Lowder was no hipster, but hip before hip was hip

August 3, 2012

Lowder Mitchell Jr. died this week after a lingering illness. Farmer, Granger, husband, father and appreciator.  He was a good man, and I will miss seeing his distinctive, white-bearded face atop his trim figure and beneath a well-worn Pioneer Seed or other similar cap, waiting alongside Kings Highway for the ferry traffic to clear so he could get to his mailbox across the street.

Lowder - pronounced louder - would be the last person to call himself hip. But in his own way he was. Let’s face it, Lowder is a hip name, and he had an independent streak that put him ahead of his time. A dyed-in-the-wool Delawarean who loved the feel of good dirt in his hands, Lowder was one of the few people I know who regularly dressed himself up with a string tie.  His hair and beard had already gone white when I first met him at the motor vehicle offices in Georgetown that he managed for a time. He liked to smile, was free with his opinions and loved the Zwaanendael Farm where he lived from the time he was 8 years old.

I opened this column by mentioning that Lowder was an appreciator.  At the time of his death, a healthy crop of soybeans carpeted the field that he farmed for so many years across from Cape Henlopen High School.  On many occasions, he told me that piece of ground was as fine a piece of farmland as existed in the United States.  The soil, he said, was superior and well-drained. The unique microclimate just inland from the Atlantic Ocean and Delaware Bay, he said, had produced - without irrigation - moneymaking crops of corn and soybeans every year for as long as he could remember.

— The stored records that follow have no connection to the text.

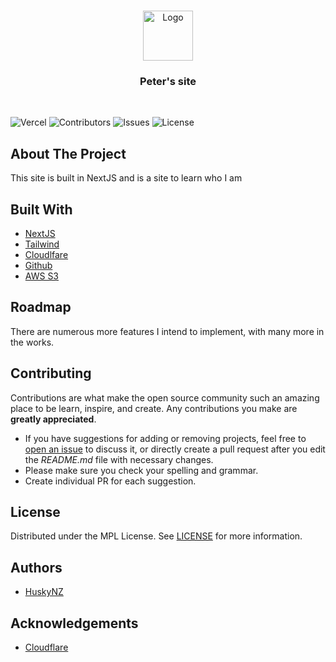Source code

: <br/>
<p align="center">
  <a href="https://github.com/HuskyNZ/peter-v2">
    <img src="https://serv.hnz.li/logo/default.png" alt="Logo" width="80" height="80">
  </a>

  <h3 align="center">Peter's site</h3>
  <br>

</p>

![Vercel](https://therealsujitk-vercel-badge.vercel.app/?app=peter-v2) ![Contributors](https://img.shields.io/github/contributors/HuskyNZ/peter-v2?color=dark-green) ![Issues](https://img.shields.io/github/issues/HuskyNZ/peter-v2) ![License](https://img.shields.io/github/license/HuskyNZ/peter-v2)

## About The Project

This site is built in NextJS and is a site to learn who I am

## Built With

* [NextJS](https://nextjs.org/)
* [Tailwind](https://tailwindcss.com/)
* [Cloudlfare](https://www.cloudflare.com/)
* [Github](https://github.com/)
* [AWS S3](https://aws.amazon.com/pm/serv-s3/?trk=fecf68c9-3874-4ae2-a7ed-72b6d19c8034&sc_channel=ps&ef_id=CjwKCAjwvrOpBhBdEiwAR58-3FbmEoc9WO3VvEhYRulAUtiFBDXD4lbbttnShl7keIsckyEgHoARrxoCU2kQAvD_BwE:G:s&s_kwcid=AL!4422!3!536452728638!e!!g!!aws%20s3!11204620052!112938567994)

## Roadmap

There are numerous more features I intend to implement, with many more in the works.

## Contributing

Contributions are what make the open source community such an amazing place to be learn, inspire, and create. Any contributions you make are **greatly appreciated**.

* If you have suggestions for adding or removing projects, feel free to [open an issue](https://github.com/huskynz/peter-portfolio/issues/new) to discuss it, or directly create a pull request after you edit the *README.md* file with necessary changes.
* Please make sure you check your spelling and grammar.
* Create individual PR for each suggestion.

## License

Distributed under the MPL License. See [LICENSE](https://github.com/huskynz/peter-portfolio/blob/master/LICENSE) for more information.

## Authors

* [HuskyNZ](https://www.husky.nz)


## Acknowledgements

* [Cloudflare](https://cloudflare.com)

His wife, Jane, told me Lowder loved to watch shelled corn flowing from the combine into the bed of a farm truck in the fall.  “That’s just like solid gold coming out of that ground,” he would say.

Speaking of hip

A decade ago we visited with my daughter Megan when she was living in Portland, Oregon.  We met up with some of her friends for a beer.  “We’re going to a hipster bar,” she told me. Small and dark, the bar had a jukebox, chalkboard and neon.  It didn’t strike me as anything extraordinary except for one thing: everyone was drinking Pabst Blue Ribbon beer. Pabst, one of my early favorites 45 years ago, was on the board along with India Pale Ales brewed with Cascadian hops. Some of the local craft brews for sure, at $4 and $5 a pint.  But the hipsters’ anthem was:

“PBR me.”  $1 for a bottle or can.  Lots of students. Lots of clothes from Salvation Army and other thrift shops.  Lots of piercings and a few tattoos. Black jeans, tight T-shirts.

Latter-day hippies, I thought to myself. The great northwest.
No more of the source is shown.